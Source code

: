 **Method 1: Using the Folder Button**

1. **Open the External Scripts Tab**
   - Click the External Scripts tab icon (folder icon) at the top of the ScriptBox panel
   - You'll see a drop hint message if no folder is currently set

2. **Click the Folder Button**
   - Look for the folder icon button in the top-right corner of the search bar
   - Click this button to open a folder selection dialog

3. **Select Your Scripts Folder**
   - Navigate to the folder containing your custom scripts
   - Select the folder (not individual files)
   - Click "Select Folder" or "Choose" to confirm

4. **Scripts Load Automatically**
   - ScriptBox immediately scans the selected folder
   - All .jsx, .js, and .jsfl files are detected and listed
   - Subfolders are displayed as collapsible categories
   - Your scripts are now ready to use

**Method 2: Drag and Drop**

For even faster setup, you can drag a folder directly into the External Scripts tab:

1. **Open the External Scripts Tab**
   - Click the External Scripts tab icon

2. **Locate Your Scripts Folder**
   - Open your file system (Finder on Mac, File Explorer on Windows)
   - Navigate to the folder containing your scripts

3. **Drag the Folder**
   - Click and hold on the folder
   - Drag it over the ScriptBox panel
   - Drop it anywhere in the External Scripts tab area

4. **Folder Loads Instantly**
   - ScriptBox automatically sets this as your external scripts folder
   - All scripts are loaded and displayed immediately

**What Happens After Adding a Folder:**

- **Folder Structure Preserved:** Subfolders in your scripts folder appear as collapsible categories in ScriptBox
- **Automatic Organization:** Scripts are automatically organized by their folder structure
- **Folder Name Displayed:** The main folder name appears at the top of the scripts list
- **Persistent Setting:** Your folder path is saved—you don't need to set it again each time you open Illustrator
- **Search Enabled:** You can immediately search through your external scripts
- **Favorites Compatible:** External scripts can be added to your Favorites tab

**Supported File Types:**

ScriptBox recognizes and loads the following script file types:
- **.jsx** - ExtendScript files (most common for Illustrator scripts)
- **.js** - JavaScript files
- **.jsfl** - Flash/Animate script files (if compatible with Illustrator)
******
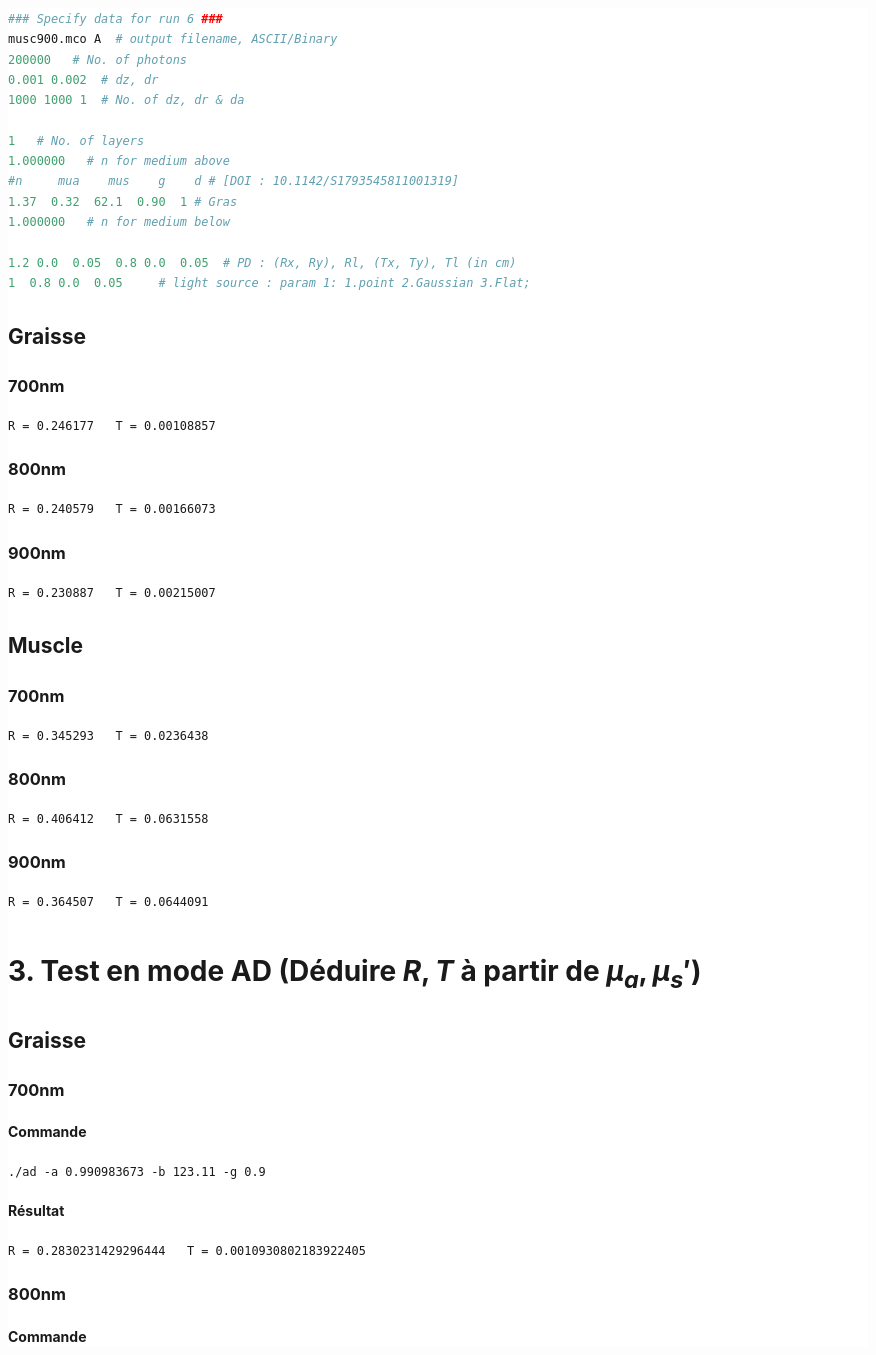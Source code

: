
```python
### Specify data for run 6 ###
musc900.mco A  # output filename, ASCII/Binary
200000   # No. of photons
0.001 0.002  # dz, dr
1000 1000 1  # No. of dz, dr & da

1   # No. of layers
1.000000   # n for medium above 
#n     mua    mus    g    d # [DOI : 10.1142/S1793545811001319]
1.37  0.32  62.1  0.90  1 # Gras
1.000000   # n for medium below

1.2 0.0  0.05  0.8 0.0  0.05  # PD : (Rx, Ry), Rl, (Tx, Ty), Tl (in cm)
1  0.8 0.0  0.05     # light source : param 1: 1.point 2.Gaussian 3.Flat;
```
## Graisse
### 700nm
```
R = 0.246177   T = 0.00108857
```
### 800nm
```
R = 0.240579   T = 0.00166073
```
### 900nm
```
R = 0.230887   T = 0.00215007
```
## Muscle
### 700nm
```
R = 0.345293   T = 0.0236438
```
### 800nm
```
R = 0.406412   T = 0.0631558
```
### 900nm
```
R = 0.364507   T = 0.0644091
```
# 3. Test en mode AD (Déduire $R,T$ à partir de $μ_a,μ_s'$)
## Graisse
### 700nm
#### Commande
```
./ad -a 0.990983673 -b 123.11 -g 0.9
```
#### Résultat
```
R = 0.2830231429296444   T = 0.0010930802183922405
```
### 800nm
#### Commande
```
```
******
• What the exercise asks
Collect from the data above every line that includes "Click".

• Solution
   - Click the External Scripts tab icon (folder icon) at the top of the ScriptBox panel
2. **Click the Folder Button**
   - Click this button to open a folder selection dialog
   - Click "Select Folder" or "Choose" to confirm
   - Click the External Scripts tab icon
   - Click and hold on the folder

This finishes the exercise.